We built a robust, end-to-end data pipeline and wrapped it in a user-friendly web interface:

  • Data Processing: We loaded 5 years of historical Excel data (Sales, Products, Clients, Potential, Campaigns) and aggregated it into weekly time-series data to smooth out the noise of daily transactions.
  • Hierarchical Forecasting: We used SARIMA to forecast high-level product-type demand (Commodities vs. Technical). We then used SARIMAX to forecast individual product demand, using the high-level block forecast as an external factor to increase accuracy.
  • Clustering & Classification: We calculated the slope of purchasing trends and the "capture ratio" (sales vs. potential). Using a combination of threshold logic and Gaussian Mixture Models (GMM), we mapped clients into our four states.
  • The Transition Engine: The system compares the current_state with the forecasted future_state using a transition matrix.
  • User Interface: We built a web application where users can upload datasets, tweak the default feature parameters, and instantly view prioritized alerts (Risk with high potential, Risk with low potential, etc.) and positive transitions.

Challenges we ran into

  • The "Silence" Problem: One of the biggest challenges in B2B sales is that a lack of purchase doesn't always mean churn. We had to carefully tune the models to ensure we didn't confuse a normal pause in Technical Product purchases with actual client abandonment in Commodities.
  • Noisy Data: Daily sales data was incredibly sparse. Shifting to a weekly aggregation (week_start) was critical to getting the SARIMA models to converge and produce meaningful forecasts.
  • Explainability: A black-box AI is useless to a sales rep.
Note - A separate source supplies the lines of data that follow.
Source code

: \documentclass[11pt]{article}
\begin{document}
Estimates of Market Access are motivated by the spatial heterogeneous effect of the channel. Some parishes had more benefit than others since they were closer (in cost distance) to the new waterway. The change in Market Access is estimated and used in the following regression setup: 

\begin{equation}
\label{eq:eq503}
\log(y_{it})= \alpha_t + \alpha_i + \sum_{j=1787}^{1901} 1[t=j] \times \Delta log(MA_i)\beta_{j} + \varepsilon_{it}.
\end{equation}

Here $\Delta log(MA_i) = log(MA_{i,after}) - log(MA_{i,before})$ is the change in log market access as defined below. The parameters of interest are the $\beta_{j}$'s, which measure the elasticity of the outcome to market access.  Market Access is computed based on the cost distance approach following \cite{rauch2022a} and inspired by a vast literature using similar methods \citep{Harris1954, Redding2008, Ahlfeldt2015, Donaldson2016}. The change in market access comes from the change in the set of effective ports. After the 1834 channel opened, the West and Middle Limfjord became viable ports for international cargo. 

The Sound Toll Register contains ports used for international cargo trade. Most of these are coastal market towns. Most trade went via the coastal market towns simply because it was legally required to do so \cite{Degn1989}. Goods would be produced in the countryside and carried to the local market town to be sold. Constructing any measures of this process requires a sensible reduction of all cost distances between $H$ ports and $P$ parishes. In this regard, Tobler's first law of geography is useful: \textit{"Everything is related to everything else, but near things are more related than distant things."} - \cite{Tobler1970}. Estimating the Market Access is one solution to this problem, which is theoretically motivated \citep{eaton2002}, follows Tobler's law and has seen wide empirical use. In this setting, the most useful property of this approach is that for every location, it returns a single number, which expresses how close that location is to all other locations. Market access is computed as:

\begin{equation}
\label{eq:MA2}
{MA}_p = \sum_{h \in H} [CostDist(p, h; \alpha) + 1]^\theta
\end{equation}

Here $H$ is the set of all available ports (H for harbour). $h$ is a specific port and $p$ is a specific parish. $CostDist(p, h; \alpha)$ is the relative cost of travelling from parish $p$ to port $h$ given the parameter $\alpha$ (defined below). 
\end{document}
We had to engineer the pipeline so that every alert points back to the "driver product" (the specific SKU or category causing the alert) so the rep knows exactly what to mention on the phone.

Accomplishments that we're proud of

  • The Hierarchical Model: Successfully linking SARIMA macro-trends to SARIMAX micro-trends gave us a highly nuanced prediction model that respects the product hierarchy.
  • Actionable AI: We didn't just build a forecasting model; we built a business logic layer on top of it. Translating complex slopes and capture ratios into simple, prioritized alerts (like "Urgent: Loyal to Risky transition detected on Anesthesia") is something that provides immediate commercial value.
  • Working Web Interface: Taking it from a messy Python notebook to a clean web UI where users can toggle features and see prioritized lists of who to call today.

What we learned

  • Context is King: In time-series forecasting for sales, mathematical accuracy isn't enough. You have to encode business context (like the difference between a recurring commodity and a one-off technical purchase) into the model for the outputs to make sense.
  • The Value of Prioritization: Sales teams have limited time. An alert system is only as good as its ability to rank issues. Prioritizing a "Risky client with high potential" over a "Risky client with low potential" is vital for ROI.

What's next for RetainX

  • Machine Learning Feedback Loop: We want to add a feature where sales reps can flag an alert as a "False Positive" or "Successful Recovery" to continuously retrain and improve the model over time.
  • CRM Integration: Taking the alerts out of our standalone web app and pushing them directly into the CRM systems that reps already use daily.
  • Campaign Impact Analysis: Deeper integration of promotional campaign data to predict how specific marketing actions might alter a client's future state trajectory.